##### Provided entries #####

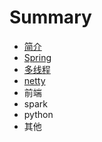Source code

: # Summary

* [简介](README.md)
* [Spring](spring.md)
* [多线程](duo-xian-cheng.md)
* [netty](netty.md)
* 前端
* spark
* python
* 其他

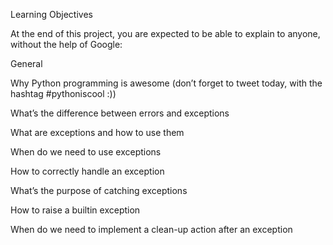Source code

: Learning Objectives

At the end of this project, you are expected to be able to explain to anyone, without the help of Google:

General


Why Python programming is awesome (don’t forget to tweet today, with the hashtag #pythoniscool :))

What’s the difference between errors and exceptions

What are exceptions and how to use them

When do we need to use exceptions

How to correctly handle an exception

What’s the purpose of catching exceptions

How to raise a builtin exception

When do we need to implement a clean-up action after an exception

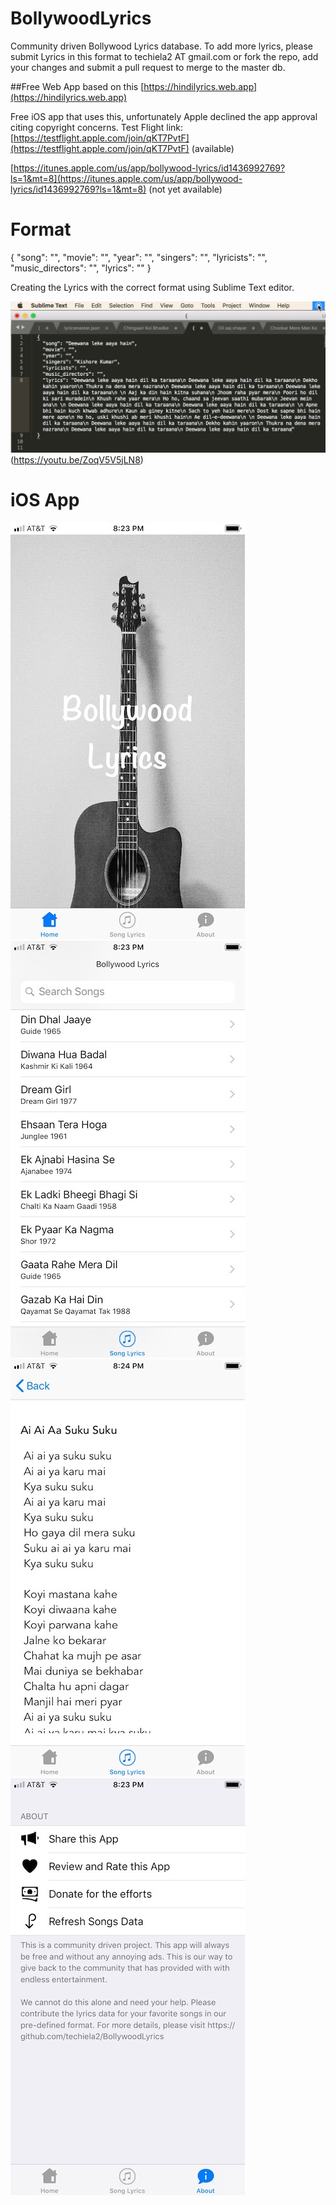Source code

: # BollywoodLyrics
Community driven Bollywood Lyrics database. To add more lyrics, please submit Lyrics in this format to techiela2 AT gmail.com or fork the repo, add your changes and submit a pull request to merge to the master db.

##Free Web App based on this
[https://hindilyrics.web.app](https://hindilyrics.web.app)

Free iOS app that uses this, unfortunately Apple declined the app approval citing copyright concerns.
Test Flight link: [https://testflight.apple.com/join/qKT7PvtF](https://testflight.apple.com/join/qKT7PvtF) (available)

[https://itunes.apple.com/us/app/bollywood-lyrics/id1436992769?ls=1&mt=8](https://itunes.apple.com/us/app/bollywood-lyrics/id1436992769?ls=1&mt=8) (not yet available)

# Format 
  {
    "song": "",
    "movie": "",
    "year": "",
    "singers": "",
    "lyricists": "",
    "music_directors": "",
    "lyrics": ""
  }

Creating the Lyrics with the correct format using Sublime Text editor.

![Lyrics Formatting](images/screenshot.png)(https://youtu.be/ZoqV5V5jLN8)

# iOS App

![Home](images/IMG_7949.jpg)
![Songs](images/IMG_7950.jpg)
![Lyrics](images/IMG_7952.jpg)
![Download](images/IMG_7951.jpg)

#####
##### Provided entries #####

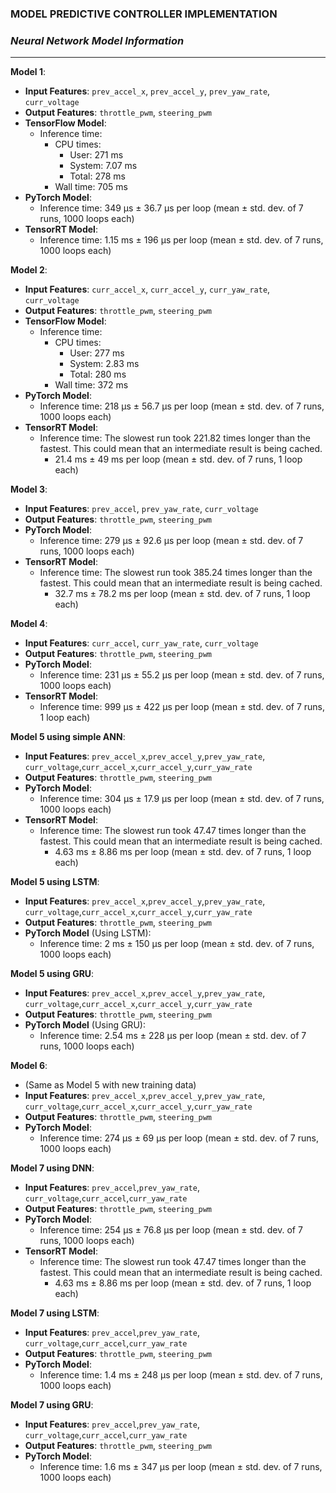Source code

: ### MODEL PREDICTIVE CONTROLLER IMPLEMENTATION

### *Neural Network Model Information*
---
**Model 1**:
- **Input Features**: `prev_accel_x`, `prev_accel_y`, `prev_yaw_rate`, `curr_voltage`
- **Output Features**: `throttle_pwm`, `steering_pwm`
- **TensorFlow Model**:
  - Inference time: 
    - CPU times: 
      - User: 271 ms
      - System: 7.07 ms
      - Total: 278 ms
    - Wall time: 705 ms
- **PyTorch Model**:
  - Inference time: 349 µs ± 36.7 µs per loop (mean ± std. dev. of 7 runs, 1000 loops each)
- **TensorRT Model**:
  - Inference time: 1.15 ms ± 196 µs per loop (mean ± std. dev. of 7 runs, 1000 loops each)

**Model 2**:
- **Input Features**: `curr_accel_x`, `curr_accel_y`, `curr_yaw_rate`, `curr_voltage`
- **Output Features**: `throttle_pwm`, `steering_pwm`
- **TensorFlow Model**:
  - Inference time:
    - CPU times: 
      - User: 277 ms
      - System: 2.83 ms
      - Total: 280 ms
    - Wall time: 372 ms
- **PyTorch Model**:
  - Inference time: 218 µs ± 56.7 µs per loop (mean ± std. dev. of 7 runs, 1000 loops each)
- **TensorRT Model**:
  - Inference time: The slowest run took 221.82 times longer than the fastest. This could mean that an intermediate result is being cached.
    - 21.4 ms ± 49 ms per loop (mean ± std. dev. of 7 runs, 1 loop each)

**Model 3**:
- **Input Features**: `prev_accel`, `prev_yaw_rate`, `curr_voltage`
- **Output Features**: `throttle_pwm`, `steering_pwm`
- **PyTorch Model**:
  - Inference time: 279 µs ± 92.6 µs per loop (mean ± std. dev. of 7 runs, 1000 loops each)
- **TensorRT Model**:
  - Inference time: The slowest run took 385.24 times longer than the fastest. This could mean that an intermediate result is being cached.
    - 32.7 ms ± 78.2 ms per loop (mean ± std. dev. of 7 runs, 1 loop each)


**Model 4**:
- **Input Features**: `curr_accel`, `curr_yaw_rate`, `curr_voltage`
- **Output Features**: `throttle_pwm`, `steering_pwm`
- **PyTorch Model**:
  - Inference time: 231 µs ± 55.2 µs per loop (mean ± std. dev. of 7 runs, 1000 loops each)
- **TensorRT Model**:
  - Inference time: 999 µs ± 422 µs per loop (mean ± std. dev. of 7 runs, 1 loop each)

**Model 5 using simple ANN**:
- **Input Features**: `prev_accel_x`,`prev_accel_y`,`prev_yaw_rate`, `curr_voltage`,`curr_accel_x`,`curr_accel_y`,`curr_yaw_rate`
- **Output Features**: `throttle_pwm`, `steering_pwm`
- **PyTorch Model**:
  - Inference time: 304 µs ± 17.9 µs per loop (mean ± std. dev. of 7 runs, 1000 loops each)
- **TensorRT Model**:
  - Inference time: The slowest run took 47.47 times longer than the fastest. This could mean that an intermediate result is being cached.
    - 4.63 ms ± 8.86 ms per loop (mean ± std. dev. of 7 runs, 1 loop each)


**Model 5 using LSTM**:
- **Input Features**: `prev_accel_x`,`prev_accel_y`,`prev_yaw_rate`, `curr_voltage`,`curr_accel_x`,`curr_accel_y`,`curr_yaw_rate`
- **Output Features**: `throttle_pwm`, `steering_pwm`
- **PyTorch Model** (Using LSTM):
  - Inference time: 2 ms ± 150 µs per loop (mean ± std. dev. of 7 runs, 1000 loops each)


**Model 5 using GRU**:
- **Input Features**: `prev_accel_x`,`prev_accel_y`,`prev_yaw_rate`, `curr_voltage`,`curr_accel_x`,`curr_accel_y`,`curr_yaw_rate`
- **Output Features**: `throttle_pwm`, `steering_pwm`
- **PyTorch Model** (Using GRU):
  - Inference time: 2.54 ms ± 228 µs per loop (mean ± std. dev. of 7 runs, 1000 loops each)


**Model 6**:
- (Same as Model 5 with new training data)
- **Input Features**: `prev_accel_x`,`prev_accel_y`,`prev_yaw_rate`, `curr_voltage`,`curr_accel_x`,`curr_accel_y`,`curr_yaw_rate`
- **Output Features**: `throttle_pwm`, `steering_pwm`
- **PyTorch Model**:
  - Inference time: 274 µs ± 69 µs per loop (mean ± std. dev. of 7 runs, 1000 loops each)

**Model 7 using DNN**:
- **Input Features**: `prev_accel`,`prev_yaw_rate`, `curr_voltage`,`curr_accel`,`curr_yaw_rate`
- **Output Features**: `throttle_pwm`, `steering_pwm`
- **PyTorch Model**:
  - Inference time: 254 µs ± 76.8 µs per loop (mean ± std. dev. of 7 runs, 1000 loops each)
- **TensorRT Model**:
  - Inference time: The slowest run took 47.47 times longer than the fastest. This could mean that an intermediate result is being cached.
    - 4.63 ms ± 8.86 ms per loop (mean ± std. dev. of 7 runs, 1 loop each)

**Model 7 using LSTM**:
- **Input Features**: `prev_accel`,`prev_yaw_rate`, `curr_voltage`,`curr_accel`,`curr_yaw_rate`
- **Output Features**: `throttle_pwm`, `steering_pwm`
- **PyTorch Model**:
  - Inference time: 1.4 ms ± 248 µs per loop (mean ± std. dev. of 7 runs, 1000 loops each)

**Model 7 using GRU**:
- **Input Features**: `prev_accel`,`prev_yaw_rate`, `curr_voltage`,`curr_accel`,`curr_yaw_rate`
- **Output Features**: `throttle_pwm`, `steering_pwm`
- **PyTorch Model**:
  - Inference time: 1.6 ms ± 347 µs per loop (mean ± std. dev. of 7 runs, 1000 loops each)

#####

What you return should be exactly the lines above, starting at the one with "- Inference time: 1.4" and ending at the one with "- Inference time: 1.6", and nothing else.

  - Inference time: 1.4 ms ± 248 µs per loop (mean ± std. dev. of 7 runs, 1000 loops each)

**Model 7 using GRU**:
- **Input Features**: `prev_accel`,`prev_yaw_rate`, `curr_voltage`,`curr_accel`,`curr_yaw_rate`
- **Output Features**: `throttle_pwm`, `steering_pwm`
- **PyTorch Model**:
  - Inference time: 1.6 ms ± 347 µs per loop (mean ± std. dev. of 7 runs, 1000 loops each)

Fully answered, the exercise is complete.